The Road Back to Music Journalism #3: Dr Scardo’s Dark Dog Days Album
Discovering a New Album Through Twitter
Summer 2013
The Backstory
You may recall Simon Scardanelli as part of the 1980s pop group Big Bam Boo. The group had hits that charted in the UK and Canada back in 1989. While publishing Geoff Wilbur’s Renegade Newsletter, in the mid-nineties I reviewed the album Death Row Tales by Simon’s band The Eye Camera. He and I remained in contact through the years. And in the summer of 2013, I spotted a tweet from Simon saying that he was offering a copy of his latest album, Dr Scardo’s Dark Dog Days, as a free download for a week so his fans could check it out. Intrigued, I downloaded it and dove in.
Why This Was a Step on the Road Back
This album was the first music I had decided to download based on a tweet. Indeed, I hadn’t been using any online source to find new music. And even though this album was downloaded on a whim, it finally sparked in me a desire to seek out new music online. Partly because it was unlike any of the music I heard on the radio, I suppose, it refreshed my desire to listen to music I couldn’t otherwise easily find. And even though I had known Simon previously, the new music I began to seek out after this was by other artists who I hadn’t previously known about. In fact the rest of my “Road Back” series will be about these other artists, all of whom I’ve discovered since the day in 2013 I donwloaded Dark Dog Days on a whim. At this point on the “road,” I didn’t have even the slightest hint that I would want to write about music again, but the ball was certainly rolling downhill.
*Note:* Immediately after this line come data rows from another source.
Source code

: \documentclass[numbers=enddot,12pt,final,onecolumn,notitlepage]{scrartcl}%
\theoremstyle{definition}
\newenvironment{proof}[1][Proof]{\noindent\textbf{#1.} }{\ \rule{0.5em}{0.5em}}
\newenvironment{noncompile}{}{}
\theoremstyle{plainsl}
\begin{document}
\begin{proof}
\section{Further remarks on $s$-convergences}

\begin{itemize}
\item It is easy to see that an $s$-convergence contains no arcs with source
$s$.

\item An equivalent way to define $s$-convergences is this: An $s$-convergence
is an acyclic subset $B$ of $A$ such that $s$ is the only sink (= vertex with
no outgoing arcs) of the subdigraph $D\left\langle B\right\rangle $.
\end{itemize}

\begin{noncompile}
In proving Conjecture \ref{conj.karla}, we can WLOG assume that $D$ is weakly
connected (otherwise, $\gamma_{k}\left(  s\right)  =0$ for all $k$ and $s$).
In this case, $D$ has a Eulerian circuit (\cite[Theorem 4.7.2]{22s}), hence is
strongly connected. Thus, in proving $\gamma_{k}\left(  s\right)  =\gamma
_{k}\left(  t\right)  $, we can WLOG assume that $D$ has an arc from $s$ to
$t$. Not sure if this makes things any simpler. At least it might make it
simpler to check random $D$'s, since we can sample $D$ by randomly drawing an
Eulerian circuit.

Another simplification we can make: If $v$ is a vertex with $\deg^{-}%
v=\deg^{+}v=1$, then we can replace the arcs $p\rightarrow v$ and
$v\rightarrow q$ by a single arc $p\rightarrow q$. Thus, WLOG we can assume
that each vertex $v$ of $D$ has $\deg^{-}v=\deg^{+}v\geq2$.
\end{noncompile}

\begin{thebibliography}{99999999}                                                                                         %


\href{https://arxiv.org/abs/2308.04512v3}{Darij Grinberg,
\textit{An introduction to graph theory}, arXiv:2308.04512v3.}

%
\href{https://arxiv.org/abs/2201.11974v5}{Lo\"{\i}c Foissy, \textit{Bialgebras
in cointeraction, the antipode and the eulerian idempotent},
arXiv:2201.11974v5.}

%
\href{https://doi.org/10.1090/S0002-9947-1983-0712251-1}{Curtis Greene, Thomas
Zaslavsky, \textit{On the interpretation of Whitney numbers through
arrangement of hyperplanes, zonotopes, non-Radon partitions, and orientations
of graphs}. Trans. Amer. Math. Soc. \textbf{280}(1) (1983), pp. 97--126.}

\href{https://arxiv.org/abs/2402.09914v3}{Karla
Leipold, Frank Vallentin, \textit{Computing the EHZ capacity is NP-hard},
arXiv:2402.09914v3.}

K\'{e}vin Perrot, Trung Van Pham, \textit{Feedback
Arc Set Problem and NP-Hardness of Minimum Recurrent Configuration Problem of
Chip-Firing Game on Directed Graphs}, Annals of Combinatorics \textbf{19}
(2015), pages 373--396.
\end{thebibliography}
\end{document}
The Album Review of Dr Scardo: Dark Dog Days
Dark Dog Days is a powerful statement about the state of the world. It’s a very issue-driven album. It’s dark. It’s often angry, sometimes brooding, other times melancholy, but mostly insistent, as if an album with an opinion, demanding to be heard. Musically, it’s modern, darkly moody rock with a nod to a synch-pop/rock past.
The dark-pop disc-opener, “Leave Us Alone,” is more than just a disaffected youth anthem; it channels the anger of all people marginalized by society. It’s followed by “Wall Street Hustle,” mixing a catchy recurring rhythm and hook into a lyrical soup attacking Wall Street and politicians for their damage to the working population with a tone that screams anger but also carries a hint of resignation about the way the world works.
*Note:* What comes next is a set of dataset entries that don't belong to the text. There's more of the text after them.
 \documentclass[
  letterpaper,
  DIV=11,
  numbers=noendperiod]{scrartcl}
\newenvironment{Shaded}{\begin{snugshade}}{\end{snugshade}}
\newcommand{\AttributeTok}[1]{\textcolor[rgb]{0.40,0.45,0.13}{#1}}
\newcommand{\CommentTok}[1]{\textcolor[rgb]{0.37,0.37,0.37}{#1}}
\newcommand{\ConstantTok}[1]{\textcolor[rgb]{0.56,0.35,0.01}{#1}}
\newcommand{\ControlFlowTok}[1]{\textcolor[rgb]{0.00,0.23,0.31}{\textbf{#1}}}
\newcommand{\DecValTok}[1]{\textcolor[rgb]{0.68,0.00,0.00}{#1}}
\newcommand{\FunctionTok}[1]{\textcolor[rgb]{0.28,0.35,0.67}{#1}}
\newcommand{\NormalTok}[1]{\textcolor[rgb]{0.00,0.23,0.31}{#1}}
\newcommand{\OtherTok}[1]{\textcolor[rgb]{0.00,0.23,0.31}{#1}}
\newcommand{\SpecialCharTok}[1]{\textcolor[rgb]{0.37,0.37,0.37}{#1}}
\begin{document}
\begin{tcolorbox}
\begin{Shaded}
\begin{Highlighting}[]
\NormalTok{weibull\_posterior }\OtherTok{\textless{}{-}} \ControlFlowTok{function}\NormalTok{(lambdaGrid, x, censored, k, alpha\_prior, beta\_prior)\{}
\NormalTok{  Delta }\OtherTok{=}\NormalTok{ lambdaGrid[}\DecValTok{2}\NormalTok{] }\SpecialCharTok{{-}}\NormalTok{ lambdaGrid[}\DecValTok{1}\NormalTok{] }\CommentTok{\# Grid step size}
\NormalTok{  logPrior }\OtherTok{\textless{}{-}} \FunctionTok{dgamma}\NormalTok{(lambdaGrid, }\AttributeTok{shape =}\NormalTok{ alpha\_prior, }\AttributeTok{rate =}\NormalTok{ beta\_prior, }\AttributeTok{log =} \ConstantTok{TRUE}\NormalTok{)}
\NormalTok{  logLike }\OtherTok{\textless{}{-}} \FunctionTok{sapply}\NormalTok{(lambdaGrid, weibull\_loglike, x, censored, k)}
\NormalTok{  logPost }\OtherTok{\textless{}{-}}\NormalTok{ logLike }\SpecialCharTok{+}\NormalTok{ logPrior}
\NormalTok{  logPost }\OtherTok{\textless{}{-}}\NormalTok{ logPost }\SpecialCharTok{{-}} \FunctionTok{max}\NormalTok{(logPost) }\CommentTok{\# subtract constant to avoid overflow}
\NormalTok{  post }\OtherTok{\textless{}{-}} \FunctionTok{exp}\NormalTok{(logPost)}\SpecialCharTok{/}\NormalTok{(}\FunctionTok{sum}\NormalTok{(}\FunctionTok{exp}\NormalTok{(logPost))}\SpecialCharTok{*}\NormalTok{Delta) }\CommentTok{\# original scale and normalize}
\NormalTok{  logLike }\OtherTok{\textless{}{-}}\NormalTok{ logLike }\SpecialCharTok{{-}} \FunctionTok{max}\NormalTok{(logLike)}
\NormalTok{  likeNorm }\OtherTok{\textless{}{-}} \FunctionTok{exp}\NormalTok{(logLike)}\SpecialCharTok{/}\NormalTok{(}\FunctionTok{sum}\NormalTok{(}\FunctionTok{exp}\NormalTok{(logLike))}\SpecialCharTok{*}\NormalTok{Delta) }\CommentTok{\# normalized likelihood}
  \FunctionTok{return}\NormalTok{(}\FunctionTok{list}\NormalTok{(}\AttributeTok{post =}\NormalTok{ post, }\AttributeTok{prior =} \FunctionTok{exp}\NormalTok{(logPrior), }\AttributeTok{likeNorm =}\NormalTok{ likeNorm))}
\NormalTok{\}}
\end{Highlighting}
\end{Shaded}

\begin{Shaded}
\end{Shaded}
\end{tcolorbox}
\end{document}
Also worth noting: “End of the World” takes a look at civil disobedience and the resistance of the power establishment to protesters’ interests. “Dark Horse Damned” takes a shot at the overmedication of kids. “Resolution Oil” is a 7-minute, exceptionally engaging epic reproach of the oil industry and its impact on the world’s population. Even “If You Could See Me Now,” a 1989 Big Bam Boo song, is given a new, updated, fully modern dark rock treatment, emerging as a sort of slow, insistent, pleading ballad.
And finally, the title track takes aim at the way consumer commercialism has overwhelmed people’s lives so much that its importance in people’s lives has blinded them to what’s being done in the world right before their eyes. It’s amazing a nine-plus minute song can seem to go by so quickly, but like everything on the album, it’s well-crafted and features exceptional musicianship.
Whether or not you agree with its social commentary, Dark Dog Days, as an album, is an artistic masterpiece.